- [Prompt]: The answer must be the full listing, reproduced without any change.

------------

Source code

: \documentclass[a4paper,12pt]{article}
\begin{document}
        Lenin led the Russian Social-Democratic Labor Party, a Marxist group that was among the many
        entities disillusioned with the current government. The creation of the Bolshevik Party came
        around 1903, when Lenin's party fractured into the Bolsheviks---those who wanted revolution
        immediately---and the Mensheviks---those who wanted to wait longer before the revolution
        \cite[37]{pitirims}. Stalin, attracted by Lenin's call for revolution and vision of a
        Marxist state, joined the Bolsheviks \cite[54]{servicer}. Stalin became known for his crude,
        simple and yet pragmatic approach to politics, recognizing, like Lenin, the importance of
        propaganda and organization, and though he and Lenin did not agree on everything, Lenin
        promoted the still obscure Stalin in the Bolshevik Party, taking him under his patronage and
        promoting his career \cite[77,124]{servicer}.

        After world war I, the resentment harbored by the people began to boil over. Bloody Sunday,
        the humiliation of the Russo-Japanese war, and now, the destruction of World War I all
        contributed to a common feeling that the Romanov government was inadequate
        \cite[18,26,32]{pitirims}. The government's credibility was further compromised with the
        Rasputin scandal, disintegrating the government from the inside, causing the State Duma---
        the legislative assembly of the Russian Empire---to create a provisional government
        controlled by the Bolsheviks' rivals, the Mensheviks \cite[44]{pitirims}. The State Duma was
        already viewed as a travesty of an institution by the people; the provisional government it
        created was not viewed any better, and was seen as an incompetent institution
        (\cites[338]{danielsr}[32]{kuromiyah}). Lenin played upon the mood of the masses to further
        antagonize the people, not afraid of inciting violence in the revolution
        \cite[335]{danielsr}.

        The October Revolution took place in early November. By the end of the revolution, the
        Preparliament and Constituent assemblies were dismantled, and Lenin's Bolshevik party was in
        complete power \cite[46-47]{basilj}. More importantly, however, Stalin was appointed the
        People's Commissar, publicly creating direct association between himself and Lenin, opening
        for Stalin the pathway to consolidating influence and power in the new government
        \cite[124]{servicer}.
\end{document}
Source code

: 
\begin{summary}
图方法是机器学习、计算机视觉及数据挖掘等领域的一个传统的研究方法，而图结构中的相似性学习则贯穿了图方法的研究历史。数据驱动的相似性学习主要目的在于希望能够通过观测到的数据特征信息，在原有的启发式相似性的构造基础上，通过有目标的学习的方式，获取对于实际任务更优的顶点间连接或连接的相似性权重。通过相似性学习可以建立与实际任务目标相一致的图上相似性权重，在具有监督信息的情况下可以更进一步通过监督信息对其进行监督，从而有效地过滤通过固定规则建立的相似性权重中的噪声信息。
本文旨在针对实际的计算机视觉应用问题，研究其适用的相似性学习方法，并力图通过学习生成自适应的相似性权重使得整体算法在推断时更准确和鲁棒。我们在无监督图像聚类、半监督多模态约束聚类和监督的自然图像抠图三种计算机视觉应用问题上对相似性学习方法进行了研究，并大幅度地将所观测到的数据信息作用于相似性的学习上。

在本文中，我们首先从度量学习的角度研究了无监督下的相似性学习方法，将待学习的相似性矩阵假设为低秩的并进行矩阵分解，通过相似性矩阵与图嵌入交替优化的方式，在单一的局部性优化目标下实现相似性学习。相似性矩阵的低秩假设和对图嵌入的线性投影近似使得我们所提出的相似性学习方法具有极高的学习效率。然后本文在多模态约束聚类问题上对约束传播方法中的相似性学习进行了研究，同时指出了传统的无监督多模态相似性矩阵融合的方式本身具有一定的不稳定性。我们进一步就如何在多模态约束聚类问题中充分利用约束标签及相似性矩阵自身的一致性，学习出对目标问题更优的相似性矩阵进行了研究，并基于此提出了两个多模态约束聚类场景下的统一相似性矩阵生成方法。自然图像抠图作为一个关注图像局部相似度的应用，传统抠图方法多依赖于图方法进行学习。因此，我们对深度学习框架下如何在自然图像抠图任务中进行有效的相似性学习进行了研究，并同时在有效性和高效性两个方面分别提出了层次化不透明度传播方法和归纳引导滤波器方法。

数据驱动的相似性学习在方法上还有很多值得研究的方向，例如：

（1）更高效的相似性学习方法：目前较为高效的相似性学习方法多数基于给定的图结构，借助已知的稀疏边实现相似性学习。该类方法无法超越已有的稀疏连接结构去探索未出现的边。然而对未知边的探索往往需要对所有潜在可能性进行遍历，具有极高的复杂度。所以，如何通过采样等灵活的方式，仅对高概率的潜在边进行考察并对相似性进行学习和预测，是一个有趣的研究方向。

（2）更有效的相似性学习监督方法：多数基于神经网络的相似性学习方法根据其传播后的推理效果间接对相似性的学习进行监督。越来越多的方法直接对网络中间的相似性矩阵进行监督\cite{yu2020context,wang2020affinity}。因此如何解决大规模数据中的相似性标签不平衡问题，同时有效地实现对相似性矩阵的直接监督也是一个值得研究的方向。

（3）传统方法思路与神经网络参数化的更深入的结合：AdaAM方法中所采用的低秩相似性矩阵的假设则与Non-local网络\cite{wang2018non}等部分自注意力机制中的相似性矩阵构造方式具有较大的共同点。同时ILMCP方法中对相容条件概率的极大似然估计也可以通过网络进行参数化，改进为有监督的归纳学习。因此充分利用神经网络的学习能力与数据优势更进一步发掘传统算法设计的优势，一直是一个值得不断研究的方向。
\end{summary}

------------

- [Expected answer]:
Source code

: \documentclass[a4paper,12pt]{article}
\begin{document}
        Lenin led the Russian Social-Democratic Labor Party, a Marxist group that was among the many
        entities disillusioned with the current government. The creation of the Bolshevik Party came
        around 1903, when Lenin's party fractured into the Bolsheviks---those who wanted revolution
        immediately---and the Mensheviks---those who wanted to wait longer before the revolution
        \cite[37]{pitirims}. Stalin, attracted by Lenin's call for revolution and vision of a
        Marxist state, joined the Bolsheviks \cite[54]{servicer}. Stalin became known for his crude,
        simple and yet pragmatic approach to politics, recognizing, like Lenin, the importance of
        propaganda and organization, and though he and Lenin did not agree on everything, Lenin
        promoted the still obscure Stalin in the Bolshevik Party, taking him under his patronage and
        promoting his career \cite[77,124]{servicer}.

        After world war I, the resentment harbored by the people began to boil over. Bloody Sunday,
        the humiliation of the Russo-Japanese war, and now, the destruction of World War I all
        contributed to a common feeling that the Romanov government was inadequate
        \cite[18,26,32]{pitirims}. The government's credibility was further compromised with the
        Rasputin scandal, disintegrating the government from the inside, causing the State Duma---
        the legislative assembly of the Russian Empire---to create a provisional government
        controlled by the Bolsheviks' rivals, the Mensheviks \cite[44]{pitirims}. The State Duma was
        already viewed as a travesty of an institution by the people; the provisional government it
        created was not viewed any better, and was seen as an incompetent institution
        (\cites[338]{danielsr}[32]{kuromiyah}). Lenin played upon the mood of the masses to further
        antagonize the people, not afraid of inciting violence in the revolution
        \cite[335]{danielsr}.

        The October Revolution took place in early November. By the end of the revolution, the
        Preparliament and Constituent assemblies were dismantled, and Lenin's Bolshevik party was in
        complete power \cite[46-47]{basilj}. More importantly, however, Stalin was appointed the
        People's Commissar, publicly creating direct association between himself and Lenin, opening
        for Stalin the pathway to consolidating influence and power in the new government
        \cite[124]{servicer}.
\end{document}
Source code

: 
\begin{summary}
图方法是机器学习、计算机视觉及数据挖掘等领域的一个传统的研究方法，而图结构中的相似性学习则贯穿了图方法的研究历史。数据驱动的相似性学习主要目的在于希望能够通过观测到的数据特征信息，在原有的启发式相似性的构造基础上，通过有目标的学习的方式，获取对于实际任务更优的顶点间连接或连接的相似性权重。通过相似性学习可以建立与实际任务目标相一致的图上相似性权重，在具有监督信息的情况下可以更进一步通过监督信息对其进行监督，从而有效地过滤通过固定规则建立的相似性权重中的噪声信息。
本文旨在针对实际的计算机视觉应用问题，研究其适用的相似性学习方法，并力图通过学习生成自适应的相似性权重使得整体算法在推断时更准确和鲁棒。我们在无监督图像聚类、半监督多模态约束聚类和监督的自然图像抠图三种计算机视觉应用问题上对相似性学习方法进行了研究，并大幅度地将所观测到的数据信息作用于相似性的学习上。

在本文中，我们首先从度量学习的角度研究了无监督下的相似性学习方法，将待学习的相似性矩阵假设为低秩的并进行矩阵分解，通过相似性矩阵与图嵌入交替优化的方式，在单一的局部性优化目标下实现相似性学习。相似性矩阵的低秩假设和对图嵌入的线性投影近似使得我们所提出的相似性学习方法具有极高的学习效率。然后本文在多模态约束聚类问题上对约束传播方法中的相似性学习进行了研究，同时指出了传统的无监督多模态相似性矩阵融合的方式本身具有一定的不稳定性。我们进一步就如何在多模态约束聚类问题中充分利用约束标签及相似性矩阵自身的一致性，学习出对目标问题更优的相似性矩阵进行了研究，并基于此提出了两个多模态约束聚类场景下的统一相似性矩阵生成方法。自然图像抠图作为一个关注图像局部相似度的应用，传统抠图方法多依赖于图方法进行学习。因此，我们对深度学习框架下如何在自然图像抠图任务中进行有效的相似性学习进行了研究，并同时在有效性和高效性两个方面分别提出了层次化不透明度传播方法和归纳引导滤波器方法。

数据驱动的相似性学习在方法上还有很多值得研究的方向，例如：

（1）更高效的相似性学习方法：目前较为高效的相似性学习方法多数基于给定的图结构，借助已知的稀疏边实现相似性学习。该类方法无法超越已有的稀疏连接结构去探索未出现的边。然而对未知边的探索往往需要对所有潜在可能性进行遍历，具有极高的复杂度。所以，如何通过采样等灵活的方式，仅对高概率的潜在边进行考察并对相似性进行学习和预测，是一个有趣的研究方向。

（2）更有效的相似性学习监督方法：多数基于神经网络的相似性学习方法根据其传播后的推理效果间接对相似性的学习进行监督。越来越多的方法直接对网络中间的相似性矩阵进行监督\cite{yu2020context,wang2020affinity}。因此如何解决大规模数据中的相似性标签不平衡问题，同时有效地实现对相似性矩阵的直接监督也是一个值得研究的方向。

（3）传统方法思路与神经网络参数化的更深入的结合：AdaAM方法中所采用的低秩相似性矩阵的假设则与Non-local网络\cite{wang2018non}等部分自注意力机制中的相似性矩阵构造方式具有较大的共同点。同时ILMCP方法中对相容条件概率的极大似然估计也可以通过网络进行参数化，改进为有监督的归纳学习。因此充分利用神经网络的学习能力与数据优势更进一步发掘传统算法设计的优势，一直是一个值得不断研究的方向。
\end{summary}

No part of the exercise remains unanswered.